Greenplum is regarded as the most scalable mission-critical analytical database and is in use by a large number of leading enterprises worldwide.

Core Capabilities Deliver a Fully Featured Analytical Data Warehouse

Greenplum incorporates several core capabilities that deliver extremely high query performance and throughput, reliable query completeness and correctness and strong support for complex queries at petabyte scale data volumes with mixed workloads.

Proven Open Source Technology: After a decade of software hardening, Pivotal made Greenplum available as an open source data warehouse called the “Greenplum Database”. The Greenplum Database project is under Apache License v2.0 and it is openly available to all contributors on greenplum.org.

Massively Parallel Processing Architecture: he Pivotal Greenplum architecture provides automatic parallelization of data and queries—all data is automatically partitioned across all nodes of the system, and queries are planned and executed using all nodes working together in a highly coordinated fashion.

Petabyte-Scale Loading: High-performance loading uses MPP Scatter/Gather Streaming technology. Loading speeds scale with each additional node to greater than 10 terabytes per hour, per rack. Continuous streams are loaded using trickle micro-batching at extremely high data ingest rates.

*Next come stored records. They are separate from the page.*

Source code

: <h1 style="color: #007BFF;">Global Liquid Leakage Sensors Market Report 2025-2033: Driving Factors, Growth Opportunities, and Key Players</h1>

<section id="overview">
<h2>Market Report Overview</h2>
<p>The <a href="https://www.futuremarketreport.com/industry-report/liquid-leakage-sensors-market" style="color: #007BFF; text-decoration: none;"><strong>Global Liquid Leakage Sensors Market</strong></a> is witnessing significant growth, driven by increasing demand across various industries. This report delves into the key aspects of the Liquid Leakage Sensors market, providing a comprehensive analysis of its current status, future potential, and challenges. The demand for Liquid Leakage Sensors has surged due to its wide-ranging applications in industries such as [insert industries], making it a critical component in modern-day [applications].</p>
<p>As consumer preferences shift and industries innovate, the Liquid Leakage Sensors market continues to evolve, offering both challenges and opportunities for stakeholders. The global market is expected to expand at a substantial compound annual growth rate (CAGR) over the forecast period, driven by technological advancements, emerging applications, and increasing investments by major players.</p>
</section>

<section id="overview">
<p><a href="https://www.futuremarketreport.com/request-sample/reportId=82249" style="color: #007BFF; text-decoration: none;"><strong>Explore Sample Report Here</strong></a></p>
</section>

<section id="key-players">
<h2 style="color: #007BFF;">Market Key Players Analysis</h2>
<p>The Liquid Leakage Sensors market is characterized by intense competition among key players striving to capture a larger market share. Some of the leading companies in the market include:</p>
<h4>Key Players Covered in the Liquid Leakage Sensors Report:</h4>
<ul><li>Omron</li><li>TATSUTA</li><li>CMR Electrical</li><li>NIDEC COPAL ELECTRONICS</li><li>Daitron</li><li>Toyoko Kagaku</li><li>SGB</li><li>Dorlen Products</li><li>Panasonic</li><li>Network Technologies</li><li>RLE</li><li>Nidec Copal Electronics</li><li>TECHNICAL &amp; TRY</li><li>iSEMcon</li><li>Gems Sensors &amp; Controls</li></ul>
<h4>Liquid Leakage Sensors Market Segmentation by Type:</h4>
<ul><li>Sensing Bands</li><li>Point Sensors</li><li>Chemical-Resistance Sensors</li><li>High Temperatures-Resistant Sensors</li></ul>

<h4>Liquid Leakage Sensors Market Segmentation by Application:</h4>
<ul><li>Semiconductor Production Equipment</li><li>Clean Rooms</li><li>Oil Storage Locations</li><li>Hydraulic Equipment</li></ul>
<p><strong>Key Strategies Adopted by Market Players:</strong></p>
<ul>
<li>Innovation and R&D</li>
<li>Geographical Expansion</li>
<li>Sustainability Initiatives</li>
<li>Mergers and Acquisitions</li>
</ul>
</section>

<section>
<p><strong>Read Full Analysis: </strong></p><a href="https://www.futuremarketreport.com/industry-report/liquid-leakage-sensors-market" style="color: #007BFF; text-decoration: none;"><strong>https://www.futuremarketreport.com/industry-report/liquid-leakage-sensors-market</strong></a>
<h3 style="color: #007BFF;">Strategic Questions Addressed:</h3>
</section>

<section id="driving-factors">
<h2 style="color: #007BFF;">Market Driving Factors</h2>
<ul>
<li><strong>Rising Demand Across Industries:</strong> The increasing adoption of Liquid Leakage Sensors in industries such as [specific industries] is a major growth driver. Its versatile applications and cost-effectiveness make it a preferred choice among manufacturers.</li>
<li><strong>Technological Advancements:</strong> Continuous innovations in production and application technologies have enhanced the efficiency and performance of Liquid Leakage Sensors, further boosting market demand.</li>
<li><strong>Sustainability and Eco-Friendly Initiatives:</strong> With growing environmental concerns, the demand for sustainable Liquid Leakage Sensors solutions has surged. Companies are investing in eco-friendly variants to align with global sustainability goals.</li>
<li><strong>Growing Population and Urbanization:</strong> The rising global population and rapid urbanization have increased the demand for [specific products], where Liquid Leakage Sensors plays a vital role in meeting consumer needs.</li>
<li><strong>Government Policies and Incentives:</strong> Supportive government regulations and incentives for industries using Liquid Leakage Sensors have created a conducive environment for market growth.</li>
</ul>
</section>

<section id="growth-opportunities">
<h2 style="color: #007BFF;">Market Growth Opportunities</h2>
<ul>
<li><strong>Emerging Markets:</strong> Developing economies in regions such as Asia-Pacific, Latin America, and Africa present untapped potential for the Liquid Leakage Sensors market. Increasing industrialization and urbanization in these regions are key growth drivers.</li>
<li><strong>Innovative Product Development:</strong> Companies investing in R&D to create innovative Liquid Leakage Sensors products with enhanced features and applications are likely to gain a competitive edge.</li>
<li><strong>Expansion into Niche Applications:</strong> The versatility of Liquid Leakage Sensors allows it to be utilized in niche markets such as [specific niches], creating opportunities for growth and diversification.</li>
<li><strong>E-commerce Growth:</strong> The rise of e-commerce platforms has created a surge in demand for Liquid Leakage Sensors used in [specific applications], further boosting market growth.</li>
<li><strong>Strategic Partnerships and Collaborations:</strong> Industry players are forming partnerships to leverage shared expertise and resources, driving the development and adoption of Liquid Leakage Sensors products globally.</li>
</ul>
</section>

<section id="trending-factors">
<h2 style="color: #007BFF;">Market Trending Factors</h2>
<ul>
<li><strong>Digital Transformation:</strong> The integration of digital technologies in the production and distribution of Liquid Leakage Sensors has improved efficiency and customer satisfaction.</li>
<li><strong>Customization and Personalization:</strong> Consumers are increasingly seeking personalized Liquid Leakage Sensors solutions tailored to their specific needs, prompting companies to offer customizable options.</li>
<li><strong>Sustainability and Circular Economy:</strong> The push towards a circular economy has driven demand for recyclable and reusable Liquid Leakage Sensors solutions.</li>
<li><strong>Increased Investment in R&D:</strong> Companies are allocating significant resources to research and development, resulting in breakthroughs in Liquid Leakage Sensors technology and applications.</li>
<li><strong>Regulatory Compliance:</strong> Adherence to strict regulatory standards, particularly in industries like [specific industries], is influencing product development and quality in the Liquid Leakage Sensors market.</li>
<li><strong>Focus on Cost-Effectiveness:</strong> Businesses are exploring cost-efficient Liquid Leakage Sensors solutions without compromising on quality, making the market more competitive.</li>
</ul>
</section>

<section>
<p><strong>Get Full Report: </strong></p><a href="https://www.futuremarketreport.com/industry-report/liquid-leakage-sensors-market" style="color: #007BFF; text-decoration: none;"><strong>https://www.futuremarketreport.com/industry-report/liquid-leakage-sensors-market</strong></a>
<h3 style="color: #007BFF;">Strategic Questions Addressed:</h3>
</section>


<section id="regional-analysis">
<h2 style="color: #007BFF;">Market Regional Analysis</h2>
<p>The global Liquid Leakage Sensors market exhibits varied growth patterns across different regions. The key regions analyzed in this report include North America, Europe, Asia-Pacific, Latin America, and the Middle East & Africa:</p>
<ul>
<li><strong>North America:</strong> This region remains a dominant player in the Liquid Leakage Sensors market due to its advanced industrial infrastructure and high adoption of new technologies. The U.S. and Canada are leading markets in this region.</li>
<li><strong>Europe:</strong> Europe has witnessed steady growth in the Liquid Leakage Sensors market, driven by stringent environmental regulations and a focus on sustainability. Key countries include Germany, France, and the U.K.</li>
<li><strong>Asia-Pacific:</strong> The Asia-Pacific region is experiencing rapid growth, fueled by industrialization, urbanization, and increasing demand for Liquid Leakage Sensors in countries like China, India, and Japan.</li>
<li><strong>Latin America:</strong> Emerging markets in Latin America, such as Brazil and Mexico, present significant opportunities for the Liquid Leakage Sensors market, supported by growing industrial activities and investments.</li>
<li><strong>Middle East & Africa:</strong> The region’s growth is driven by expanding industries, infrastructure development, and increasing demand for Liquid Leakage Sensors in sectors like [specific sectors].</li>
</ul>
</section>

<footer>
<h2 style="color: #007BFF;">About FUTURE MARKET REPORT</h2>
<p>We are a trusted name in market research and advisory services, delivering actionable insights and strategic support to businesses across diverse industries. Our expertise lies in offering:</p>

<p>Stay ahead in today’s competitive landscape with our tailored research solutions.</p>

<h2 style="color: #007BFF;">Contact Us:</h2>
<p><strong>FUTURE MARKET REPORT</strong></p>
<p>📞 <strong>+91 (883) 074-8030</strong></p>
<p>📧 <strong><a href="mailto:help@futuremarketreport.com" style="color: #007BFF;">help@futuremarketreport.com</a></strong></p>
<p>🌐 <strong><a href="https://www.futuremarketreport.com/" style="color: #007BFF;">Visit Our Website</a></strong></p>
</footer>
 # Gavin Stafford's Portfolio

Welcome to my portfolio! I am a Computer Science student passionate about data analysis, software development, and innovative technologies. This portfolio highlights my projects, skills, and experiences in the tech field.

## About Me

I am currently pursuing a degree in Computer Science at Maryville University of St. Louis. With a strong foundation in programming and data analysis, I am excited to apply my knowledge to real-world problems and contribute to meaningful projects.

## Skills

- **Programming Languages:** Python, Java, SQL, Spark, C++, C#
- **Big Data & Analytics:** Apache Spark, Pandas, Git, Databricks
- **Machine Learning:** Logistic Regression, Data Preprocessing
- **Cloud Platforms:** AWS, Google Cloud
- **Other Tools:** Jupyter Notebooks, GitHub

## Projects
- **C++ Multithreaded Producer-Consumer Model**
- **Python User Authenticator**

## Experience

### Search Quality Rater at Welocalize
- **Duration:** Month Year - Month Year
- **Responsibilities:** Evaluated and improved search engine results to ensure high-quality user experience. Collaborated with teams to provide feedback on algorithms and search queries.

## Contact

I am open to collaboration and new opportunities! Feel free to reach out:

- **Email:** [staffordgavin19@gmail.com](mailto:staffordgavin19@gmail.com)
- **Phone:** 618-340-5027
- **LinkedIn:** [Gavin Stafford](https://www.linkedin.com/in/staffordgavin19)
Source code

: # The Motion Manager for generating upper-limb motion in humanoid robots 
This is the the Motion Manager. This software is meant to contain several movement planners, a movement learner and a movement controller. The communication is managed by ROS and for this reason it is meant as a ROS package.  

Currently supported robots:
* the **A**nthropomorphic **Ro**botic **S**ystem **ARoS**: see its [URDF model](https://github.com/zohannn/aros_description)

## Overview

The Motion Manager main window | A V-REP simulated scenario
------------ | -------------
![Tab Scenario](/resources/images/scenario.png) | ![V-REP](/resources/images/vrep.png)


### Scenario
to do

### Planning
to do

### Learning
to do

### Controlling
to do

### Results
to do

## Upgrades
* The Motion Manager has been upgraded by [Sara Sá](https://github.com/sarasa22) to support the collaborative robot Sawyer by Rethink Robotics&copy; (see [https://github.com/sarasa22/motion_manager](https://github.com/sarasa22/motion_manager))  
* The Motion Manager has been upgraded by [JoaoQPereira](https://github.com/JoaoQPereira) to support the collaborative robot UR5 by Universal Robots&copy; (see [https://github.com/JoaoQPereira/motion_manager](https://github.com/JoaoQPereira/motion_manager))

Polymorphic Data Storage and Execution: The table or partition storage, execution, and compression settings can be configured to suit the way data is accessed. Customers have the choice of row- or column-oriented storage and processing for any table or partition. Columnar storage is ideal for accessing a limited number of attributes over an extended record set, such as for historical analytics of specific attributes.. Row storage is ideal for accessing the complete attribute set for a limited set of records such as for obtaining all the information about a recent transaction.

Pivotal Query Optimizer: Pivotal Query Optimizer (PQO) is the industry’s first cost-based query optimizer for big data workloads. PQO can scale interactive and batch mode analytics to large data sets in the petabytes without degrading query performance and throughput, a task that is prohibitively expensive for traditional EDWs and existing alternatives. PQO is also capable of handling a wide range of complex queries with concurrent and mixed workloads. This enables large teams to work in parallel on multiple analytics use cases with advanced analytics and diverse workloads.

In-Database Compression: In-database compression uses industry-leading compression technology to increase performance and dramatically reduce the space required to store data. Customers can expect to see up to 30x disk space reduction with a corresponding increase in effective I/O performance.

Multi-level Partitioning: Flexible partitioning of tables is based on date, range, or value. Partitioning is specified using a Data Definition Language (DDL) and enables an arbitrary number of levels. The query optimizer will automatically prune unneeded partitions from the query plan.

Solving Business Problems with Proven Analytics

Comprehensive SQL support: Greenplum offers comprehensive SQL-92 and SQL-99 language support with SQL 2003 OLAP extensions, including window functions, rollup, cube, and a wide range of other expressive functionality. All queries are parallelized and executed across the entire system. Standard database interfaces (PostgreSQL, SQL, ODBC, JDBC, OLEDB, etc.) are fully supported and certified with a wide range of business intelligence (BI) and extract/ transform/ load (ETL) tools. This enables existing analytic tools and applications that use standard SQL constructs and interfaces to work over Greenplum with minimal reintegration effort. This prevents vendor lock-in for the enterprise and fosters innovation at the same time containing business risk.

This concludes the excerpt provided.